BEGIN EXERCISE DATA

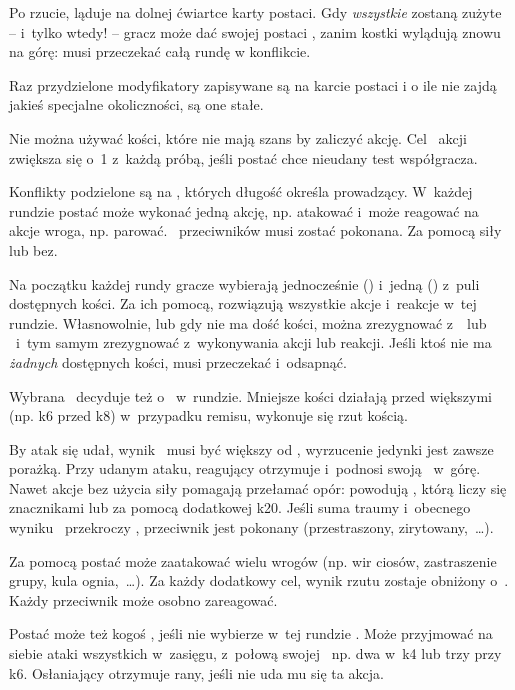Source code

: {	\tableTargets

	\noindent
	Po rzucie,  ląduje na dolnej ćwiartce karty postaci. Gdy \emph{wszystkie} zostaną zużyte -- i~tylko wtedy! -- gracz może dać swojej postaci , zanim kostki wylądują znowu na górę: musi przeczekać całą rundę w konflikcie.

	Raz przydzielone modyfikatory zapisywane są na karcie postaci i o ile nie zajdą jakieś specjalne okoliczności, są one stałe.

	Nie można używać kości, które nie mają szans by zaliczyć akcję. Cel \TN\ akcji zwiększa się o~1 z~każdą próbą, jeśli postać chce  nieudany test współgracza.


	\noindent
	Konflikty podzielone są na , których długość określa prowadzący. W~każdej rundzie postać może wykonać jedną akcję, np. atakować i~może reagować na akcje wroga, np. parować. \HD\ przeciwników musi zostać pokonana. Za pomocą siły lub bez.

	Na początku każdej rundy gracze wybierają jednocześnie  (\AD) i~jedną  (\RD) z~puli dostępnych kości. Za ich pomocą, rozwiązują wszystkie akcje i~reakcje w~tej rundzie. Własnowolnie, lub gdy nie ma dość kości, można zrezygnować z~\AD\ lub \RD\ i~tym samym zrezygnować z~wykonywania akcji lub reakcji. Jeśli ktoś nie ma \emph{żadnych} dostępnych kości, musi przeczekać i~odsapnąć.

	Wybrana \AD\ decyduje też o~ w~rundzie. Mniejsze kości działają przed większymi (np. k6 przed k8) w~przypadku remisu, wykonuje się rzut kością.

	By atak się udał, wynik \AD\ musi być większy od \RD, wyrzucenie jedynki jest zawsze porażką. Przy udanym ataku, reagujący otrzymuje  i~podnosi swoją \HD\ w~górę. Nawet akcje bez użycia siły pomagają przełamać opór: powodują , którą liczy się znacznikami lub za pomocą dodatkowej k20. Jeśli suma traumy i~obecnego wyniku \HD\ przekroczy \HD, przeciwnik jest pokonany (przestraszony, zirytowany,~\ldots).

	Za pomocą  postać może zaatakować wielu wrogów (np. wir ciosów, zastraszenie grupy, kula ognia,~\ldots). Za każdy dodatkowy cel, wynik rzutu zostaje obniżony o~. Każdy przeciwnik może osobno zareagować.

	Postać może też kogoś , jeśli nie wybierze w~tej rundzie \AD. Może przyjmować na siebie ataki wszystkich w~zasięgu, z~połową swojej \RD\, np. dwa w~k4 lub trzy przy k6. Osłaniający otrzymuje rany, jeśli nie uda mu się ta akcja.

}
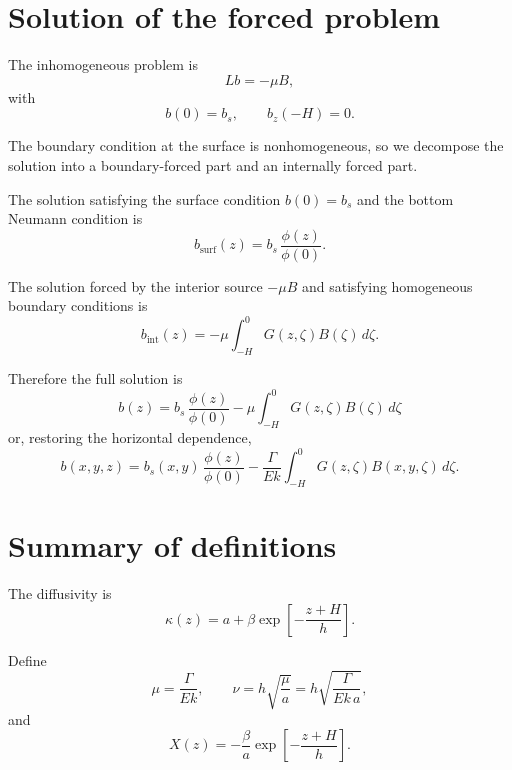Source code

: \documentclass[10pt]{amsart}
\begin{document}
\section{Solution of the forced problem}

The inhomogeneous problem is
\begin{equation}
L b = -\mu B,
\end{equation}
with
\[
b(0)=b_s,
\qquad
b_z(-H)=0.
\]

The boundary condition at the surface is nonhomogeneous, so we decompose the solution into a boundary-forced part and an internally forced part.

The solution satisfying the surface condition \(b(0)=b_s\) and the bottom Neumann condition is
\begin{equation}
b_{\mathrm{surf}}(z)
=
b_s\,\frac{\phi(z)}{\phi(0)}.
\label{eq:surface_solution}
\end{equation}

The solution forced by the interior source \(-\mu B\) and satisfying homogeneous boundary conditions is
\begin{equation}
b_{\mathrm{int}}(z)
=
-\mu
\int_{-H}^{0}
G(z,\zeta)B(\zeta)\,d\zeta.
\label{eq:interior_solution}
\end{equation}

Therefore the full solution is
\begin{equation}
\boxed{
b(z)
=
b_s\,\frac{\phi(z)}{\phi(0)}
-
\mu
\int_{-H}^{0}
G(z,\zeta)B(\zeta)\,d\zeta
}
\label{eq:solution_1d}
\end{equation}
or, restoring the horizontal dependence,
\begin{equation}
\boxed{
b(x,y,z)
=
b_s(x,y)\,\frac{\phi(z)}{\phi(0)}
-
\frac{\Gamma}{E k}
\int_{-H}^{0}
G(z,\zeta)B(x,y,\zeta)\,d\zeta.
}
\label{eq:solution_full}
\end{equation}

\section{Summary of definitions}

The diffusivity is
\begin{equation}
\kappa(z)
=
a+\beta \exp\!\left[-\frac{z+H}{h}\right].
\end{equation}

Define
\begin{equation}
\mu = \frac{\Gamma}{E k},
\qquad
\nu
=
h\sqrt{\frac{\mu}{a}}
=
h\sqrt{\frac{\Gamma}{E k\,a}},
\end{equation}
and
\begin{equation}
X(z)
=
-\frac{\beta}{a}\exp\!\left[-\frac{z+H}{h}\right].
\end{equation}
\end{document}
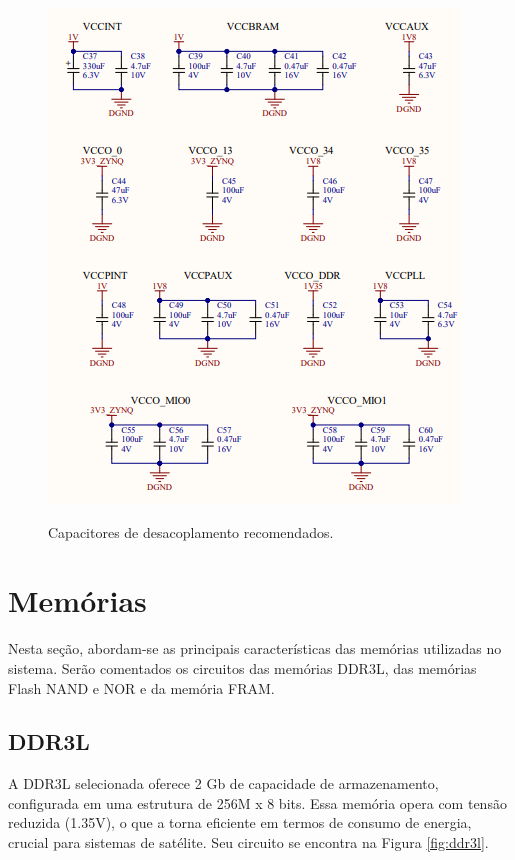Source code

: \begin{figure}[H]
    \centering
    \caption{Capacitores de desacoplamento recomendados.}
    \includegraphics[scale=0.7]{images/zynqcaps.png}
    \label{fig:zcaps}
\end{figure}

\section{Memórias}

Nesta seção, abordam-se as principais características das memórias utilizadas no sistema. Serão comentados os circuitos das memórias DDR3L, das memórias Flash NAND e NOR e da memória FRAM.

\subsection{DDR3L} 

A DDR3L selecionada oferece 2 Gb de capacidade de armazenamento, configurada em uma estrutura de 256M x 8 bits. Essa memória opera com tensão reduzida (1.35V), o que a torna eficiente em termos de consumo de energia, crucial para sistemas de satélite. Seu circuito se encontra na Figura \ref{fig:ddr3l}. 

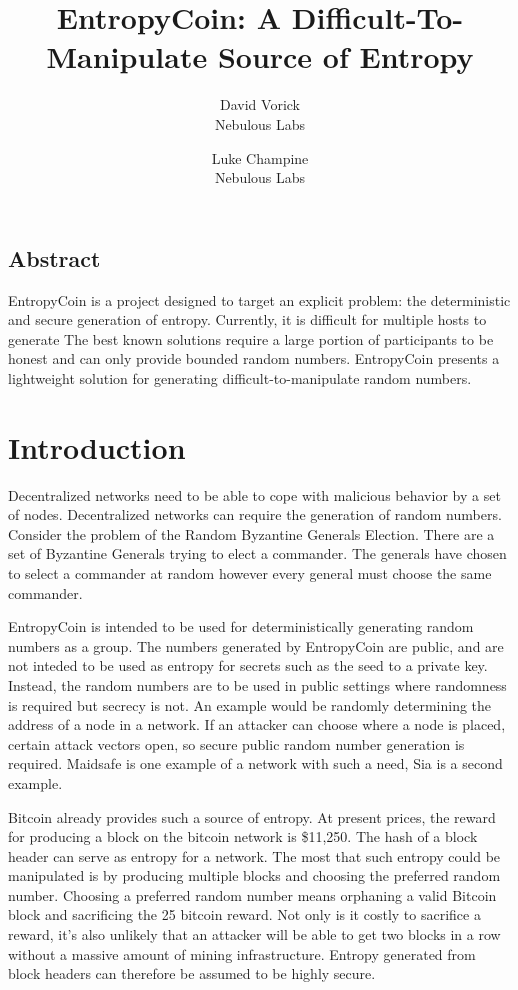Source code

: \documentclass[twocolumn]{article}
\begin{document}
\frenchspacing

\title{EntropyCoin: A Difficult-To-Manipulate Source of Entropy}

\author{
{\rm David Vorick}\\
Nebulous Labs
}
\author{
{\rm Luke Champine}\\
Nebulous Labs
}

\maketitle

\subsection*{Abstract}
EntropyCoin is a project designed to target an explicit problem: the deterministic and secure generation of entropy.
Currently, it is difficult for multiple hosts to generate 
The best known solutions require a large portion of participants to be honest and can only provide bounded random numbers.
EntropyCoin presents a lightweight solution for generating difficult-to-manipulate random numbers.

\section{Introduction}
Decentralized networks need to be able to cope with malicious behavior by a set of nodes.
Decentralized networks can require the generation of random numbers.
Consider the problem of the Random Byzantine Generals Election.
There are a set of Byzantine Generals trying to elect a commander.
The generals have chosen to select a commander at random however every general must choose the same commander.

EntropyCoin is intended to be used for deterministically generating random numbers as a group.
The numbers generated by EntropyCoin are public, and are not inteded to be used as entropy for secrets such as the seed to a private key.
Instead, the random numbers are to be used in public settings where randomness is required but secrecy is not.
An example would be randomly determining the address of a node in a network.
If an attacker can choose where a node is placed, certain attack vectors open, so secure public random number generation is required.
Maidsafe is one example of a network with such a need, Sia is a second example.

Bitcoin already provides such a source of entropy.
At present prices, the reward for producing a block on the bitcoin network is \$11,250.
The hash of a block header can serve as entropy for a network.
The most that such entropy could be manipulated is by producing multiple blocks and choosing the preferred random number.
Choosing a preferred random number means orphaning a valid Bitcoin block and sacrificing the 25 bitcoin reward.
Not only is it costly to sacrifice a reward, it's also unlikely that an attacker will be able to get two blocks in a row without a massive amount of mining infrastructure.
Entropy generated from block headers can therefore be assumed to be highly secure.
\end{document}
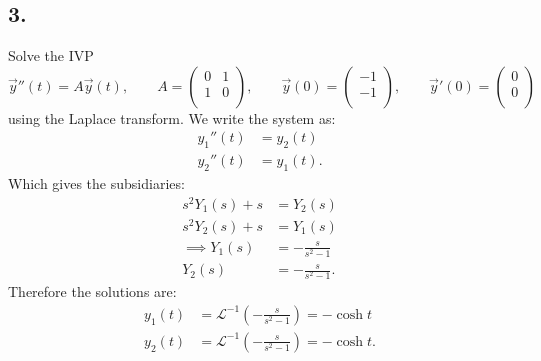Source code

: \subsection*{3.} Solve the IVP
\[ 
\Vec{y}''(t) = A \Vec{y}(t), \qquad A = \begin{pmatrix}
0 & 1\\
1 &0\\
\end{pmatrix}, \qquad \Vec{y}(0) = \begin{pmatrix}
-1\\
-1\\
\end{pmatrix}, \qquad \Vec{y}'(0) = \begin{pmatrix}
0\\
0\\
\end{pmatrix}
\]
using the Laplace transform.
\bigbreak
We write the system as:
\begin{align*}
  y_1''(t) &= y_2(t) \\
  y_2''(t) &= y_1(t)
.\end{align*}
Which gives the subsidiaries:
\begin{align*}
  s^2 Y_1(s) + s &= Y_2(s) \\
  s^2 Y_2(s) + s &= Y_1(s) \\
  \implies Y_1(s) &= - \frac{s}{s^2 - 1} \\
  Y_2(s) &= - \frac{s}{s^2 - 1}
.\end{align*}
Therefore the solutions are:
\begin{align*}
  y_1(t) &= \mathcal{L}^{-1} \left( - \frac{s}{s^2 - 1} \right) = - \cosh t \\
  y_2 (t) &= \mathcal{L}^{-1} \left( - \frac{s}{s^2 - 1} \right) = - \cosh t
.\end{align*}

END EXERCISE DATA

**ASSIGNMENT:** Nothing but the lines from the first line of the data through the line with "Raz przydzielone modyfikatory" belongs in the answer, copied exactly and without pictures.

**TASK OUTPUT:**
Source code

: {	\tableTargets

	\noindent
	Po rzucie,  ląduje na dolnej ćwiartce karty postaci. Gdy \emph{wszystkie} zostaną zużyte -- i~tylko wtedy! -- gracz może dać swojej postaci , zanim kostki wylądują znowu na górę: musi przeczekać całą rundę w konflikcie.

	Raz przydzielone modyfikatory zapisywane są na karcie postaci i o ile nie zajdą jakieś specjalne okoliczności, są one stałe.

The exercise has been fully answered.